According to the embodiment of the disclosure, the voice activity detection model is obtained by converting a voice training sample into a target log-mel spectrum feature, then generating a coding result according to the target log-mel spectrum feature by using a convolution coding module only comprising a gating convolution layer and a maximum pooling layer, and generating a prediction tag and a prediction result by using a first full connection layer and a residual decoding module according to the coding result respectively so as to adjust network parameters of an initial voice detection model according to a loss result calculated by the prediction tag and the prediction result.
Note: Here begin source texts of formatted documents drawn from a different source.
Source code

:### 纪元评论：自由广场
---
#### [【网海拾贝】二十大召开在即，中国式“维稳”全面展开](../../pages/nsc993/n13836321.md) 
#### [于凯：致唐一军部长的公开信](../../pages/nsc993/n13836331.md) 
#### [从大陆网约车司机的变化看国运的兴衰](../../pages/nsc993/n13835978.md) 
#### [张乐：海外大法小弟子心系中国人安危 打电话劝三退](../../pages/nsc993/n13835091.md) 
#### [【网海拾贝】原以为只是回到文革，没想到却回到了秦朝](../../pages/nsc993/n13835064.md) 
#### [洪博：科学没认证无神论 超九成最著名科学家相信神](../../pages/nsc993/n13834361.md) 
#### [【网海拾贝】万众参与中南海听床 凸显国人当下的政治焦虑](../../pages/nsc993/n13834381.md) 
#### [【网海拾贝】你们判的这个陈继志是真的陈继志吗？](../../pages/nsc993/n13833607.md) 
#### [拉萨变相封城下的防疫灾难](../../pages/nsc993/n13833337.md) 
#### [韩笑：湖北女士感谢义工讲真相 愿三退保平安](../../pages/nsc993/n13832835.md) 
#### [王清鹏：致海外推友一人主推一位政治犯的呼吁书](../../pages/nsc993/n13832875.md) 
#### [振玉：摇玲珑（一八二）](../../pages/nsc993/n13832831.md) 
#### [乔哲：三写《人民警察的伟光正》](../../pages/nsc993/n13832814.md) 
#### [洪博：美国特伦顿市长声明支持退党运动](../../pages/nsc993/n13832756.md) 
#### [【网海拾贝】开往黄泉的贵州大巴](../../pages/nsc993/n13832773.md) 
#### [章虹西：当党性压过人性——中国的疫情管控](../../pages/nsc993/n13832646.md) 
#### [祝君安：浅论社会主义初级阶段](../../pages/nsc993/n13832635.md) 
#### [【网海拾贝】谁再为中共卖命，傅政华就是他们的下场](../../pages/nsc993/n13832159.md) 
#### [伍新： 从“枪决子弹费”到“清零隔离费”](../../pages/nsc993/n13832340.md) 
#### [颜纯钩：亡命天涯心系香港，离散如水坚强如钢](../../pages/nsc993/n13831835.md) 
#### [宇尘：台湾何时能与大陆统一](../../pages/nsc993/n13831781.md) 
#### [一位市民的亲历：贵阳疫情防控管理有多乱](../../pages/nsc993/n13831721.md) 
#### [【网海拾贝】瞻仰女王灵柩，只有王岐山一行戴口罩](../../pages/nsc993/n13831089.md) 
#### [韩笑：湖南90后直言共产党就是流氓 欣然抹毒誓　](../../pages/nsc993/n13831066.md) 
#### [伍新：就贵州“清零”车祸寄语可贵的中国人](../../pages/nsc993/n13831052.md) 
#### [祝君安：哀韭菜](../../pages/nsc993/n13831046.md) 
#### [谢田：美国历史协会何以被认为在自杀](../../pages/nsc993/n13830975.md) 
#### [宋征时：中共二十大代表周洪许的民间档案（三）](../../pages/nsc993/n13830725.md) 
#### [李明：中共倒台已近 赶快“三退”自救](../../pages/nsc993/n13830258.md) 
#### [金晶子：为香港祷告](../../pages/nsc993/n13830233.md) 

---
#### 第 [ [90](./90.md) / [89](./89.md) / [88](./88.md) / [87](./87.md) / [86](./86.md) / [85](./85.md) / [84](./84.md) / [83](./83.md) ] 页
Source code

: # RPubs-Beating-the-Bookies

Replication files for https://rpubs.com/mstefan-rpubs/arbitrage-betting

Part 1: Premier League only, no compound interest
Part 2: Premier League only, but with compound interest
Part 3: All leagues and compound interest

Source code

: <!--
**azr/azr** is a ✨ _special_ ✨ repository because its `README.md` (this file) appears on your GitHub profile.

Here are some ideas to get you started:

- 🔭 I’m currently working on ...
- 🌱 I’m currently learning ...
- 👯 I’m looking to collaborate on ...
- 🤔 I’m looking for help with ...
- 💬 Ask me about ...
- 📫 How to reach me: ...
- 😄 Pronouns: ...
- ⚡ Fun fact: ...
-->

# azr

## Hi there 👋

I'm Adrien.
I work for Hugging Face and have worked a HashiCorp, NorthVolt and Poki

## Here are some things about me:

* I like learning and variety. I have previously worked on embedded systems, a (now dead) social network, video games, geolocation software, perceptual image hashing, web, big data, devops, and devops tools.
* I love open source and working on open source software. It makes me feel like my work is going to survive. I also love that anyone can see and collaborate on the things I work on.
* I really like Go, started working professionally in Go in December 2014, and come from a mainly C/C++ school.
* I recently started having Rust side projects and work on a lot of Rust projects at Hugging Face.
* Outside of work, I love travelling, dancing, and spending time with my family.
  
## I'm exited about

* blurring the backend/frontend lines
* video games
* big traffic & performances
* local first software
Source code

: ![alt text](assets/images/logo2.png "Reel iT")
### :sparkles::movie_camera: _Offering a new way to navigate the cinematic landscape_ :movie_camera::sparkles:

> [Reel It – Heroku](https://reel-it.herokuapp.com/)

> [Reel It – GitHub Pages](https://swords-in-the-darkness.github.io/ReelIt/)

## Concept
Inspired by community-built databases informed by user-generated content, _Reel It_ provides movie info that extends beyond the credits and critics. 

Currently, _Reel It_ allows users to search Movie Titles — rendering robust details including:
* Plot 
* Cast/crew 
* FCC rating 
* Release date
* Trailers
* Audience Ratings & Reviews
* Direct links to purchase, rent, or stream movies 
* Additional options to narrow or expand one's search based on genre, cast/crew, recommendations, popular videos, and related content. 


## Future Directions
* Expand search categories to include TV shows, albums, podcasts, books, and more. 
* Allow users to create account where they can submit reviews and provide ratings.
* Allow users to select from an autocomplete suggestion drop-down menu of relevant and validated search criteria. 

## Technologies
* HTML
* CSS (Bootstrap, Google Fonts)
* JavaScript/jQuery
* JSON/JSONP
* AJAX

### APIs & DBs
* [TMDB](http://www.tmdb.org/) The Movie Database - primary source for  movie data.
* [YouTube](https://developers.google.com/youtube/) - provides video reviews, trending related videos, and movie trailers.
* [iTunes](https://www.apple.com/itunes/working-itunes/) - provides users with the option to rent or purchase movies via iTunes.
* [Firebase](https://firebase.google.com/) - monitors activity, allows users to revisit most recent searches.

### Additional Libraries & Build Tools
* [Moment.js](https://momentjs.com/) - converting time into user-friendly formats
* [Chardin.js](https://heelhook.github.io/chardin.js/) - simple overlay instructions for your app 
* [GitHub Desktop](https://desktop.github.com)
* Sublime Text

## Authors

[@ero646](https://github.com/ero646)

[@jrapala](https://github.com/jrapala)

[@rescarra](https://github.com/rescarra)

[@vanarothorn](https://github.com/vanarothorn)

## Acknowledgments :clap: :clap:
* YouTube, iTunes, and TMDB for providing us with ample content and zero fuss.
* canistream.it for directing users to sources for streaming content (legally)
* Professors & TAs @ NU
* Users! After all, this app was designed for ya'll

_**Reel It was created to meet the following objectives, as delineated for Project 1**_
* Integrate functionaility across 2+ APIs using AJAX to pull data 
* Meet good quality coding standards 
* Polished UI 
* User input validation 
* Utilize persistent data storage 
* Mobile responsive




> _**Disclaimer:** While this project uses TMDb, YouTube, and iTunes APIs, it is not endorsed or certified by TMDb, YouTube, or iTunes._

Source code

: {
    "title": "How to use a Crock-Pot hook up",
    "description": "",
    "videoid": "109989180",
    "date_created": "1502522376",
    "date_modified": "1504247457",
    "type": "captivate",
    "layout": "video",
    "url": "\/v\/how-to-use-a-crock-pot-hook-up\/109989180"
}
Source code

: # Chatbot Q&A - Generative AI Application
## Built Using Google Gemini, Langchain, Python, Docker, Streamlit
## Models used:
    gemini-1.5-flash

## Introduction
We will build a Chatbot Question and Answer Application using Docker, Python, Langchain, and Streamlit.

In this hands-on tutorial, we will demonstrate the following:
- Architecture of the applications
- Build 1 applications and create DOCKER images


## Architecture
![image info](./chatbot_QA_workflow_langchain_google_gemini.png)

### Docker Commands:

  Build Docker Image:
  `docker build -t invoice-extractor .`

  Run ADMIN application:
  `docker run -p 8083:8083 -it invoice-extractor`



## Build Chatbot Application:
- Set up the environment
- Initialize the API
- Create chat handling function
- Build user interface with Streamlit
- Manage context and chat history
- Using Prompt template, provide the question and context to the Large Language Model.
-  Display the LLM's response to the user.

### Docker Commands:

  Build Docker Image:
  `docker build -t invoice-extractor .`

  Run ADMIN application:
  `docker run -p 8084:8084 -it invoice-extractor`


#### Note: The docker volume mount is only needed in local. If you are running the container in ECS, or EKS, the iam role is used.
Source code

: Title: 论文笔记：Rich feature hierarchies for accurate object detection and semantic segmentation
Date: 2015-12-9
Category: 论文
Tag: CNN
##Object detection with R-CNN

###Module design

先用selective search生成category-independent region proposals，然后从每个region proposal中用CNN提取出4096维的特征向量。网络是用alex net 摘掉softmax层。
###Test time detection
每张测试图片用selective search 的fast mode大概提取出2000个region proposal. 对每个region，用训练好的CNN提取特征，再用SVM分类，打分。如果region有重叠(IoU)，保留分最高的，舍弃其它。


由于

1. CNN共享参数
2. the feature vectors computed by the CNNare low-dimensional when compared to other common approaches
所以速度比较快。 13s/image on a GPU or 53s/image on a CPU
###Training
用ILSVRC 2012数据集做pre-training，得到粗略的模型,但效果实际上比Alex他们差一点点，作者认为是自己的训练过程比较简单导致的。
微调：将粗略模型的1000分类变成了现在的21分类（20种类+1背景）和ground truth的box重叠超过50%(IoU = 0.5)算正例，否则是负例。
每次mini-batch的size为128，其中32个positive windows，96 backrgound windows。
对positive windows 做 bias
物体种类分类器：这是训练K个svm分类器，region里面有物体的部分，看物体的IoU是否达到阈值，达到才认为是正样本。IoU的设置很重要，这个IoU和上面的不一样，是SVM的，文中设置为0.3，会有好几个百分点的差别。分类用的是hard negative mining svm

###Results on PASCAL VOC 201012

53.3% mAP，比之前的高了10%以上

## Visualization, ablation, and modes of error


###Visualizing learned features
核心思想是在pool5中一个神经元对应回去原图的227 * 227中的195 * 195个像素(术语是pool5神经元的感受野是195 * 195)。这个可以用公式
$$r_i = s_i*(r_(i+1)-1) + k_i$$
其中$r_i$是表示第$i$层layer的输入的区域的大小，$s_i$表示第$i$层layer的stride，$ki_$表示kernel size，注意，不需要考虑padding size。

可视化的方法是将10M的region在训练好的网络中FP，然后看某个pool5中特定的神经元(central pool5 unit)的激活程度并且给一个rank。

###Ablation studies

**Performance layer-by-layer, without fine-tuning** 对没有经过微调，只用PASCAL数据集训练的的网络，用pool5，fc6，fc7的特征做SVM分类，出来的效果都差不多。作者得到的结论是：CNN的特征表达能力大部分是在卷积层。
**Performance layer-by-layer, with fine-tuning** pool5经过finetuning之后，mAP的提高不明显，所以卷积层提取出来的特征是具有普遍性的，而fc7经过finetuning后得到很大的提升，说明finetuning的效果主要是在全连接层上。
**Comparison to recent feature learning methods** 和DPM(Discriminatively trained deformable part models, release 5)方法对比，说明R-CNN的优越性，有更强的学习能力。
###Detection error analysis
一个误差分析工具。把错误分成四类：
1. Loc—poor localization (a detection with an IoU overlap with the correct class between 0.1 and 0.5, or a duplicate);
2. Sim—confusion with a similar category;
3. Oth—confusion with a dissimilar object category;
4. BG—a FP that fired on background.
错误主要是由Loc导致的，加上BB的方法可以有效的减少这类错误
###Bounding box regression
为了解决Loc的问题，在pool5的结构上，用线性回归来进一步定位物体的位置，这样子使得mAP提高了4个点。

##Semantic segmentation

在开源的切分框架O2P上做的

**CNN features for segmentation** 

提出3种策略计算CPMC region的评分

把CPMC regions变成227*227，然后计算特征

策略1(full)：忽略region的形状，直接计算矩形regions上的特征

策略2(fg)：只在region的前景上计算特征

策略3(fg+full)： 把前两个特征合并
The convolution coding module only comprises the gating convolution layer and the maximum pooling layer, so that the batch normalization layer is omitted, the parameter number of the model is reduced, and the model is light under the condition that the model prediction accuracy is not obviously reduced.

Drawings

The above and other objects, features and advantages of the present disclosure will become more apparent from the following description of embodiments thereof with reference to the accompanying drawings in which:

FIG. 1 schematically illustrates an exemplary system architecture of a training method or a voice activity detection method to which a voice activity detection model may be applied, according to an embodiment of the present disclosure;

FIG. 2 schematically illustrates a flow chart of a training method of a speech activity detection model according to an embodiment of the disclosure;

FIG. 3 schematically illustrates a structural schematic of a voice activity detection model according to an embodiment of the present disclosure;

FIG. 4 schematically illustrates a block diagram of a convolutional encoding module in accordance with an embodiment of the present disclosure;

fig. 5 schematically illustrates a structural schematic diagram of a residual decoding module according to an embodiment of the present disclosure;

FIG. 6 schematically illustrates a flow chart of a voice activity detection method according to an embodiment of the present disclosure;

FIG. 7 schematically illustrates a block diagram of a training apparatus of a speech activity detection model according to an embodiment of the disclosure;

FIG. 8 schematically illustrates a block diagram of a voice activity detection apparatus according to an embodiment of the present disclosure;

fig. 9 schematically shows a block diagram of an electronic device adapted to implement the method described above, according to an embodiment of the disclosure.

Detailed Description

Hereinafter, embodiments of the present disclosure will be described with reference to the accompanying drawings. It should be understood that the description is only exemplary and is not intended to limit the scope of the present disclosure. In the following detailed description, for purposes of explanation, numerous specific details are set forth in order to provide a thorough understanding of the embodiments of the present disclosure. It may be evident, however, that one or more embodiments may be practiced without these specific details. In addition, in the following description, descriptions of well-known structures and techniques are omitted so as not to unnecessarily obscure the concepts of the present disclosure.

The terminology used herein is for the purpose of describing particular embodiments only and is not intended to be limiting of the disclosure. The terms "comprises," "comprising," and/or the like, as used herein, specify the presence of stated features, steps, operations, and/or components, but do not preclude the presence or addition of one or more other features, steps, operations, or components.

All terms (including technical and scientific terms) used herein have the same meaning as commonly understood by one of ordinary skill in the art unless otherwise defined. It should be noted that the terms used herein should be construed to have meanings consistent with the context of the present specification and should not be construed in an idealized or overly formal manner.

Where expressions like at least one of "A, B and C, etc. are used, the expressions should generally be interpreted in accordance with the meaning as commonly understood by those skilled in the art (e.g.," a system having at least one of A, B and C "shall include, but not be limited to, a system having a alone, B alone, C alone, a and B together, a and C together, B and C together, and/or A, B, C together, etc.).

Traditional VAD methods rely primarily on energy-based features such as time-domain power, spectral features, short-time energy, and spectral entropy, among others. However, in an environment where the Signal-to-Noise Ratio (SNR) is low, it is challenging to accurately distinguish human voice from Noise using the conventional method. In recent years, with the development of neural networks and the application in the field of speech processing, some deep learning models such as deep fully connected networks, convolutional neural networks, and the like have also received research attention in the field. Although these methods are improved in performance over conventional methods, they are still largely affected by noise conditions.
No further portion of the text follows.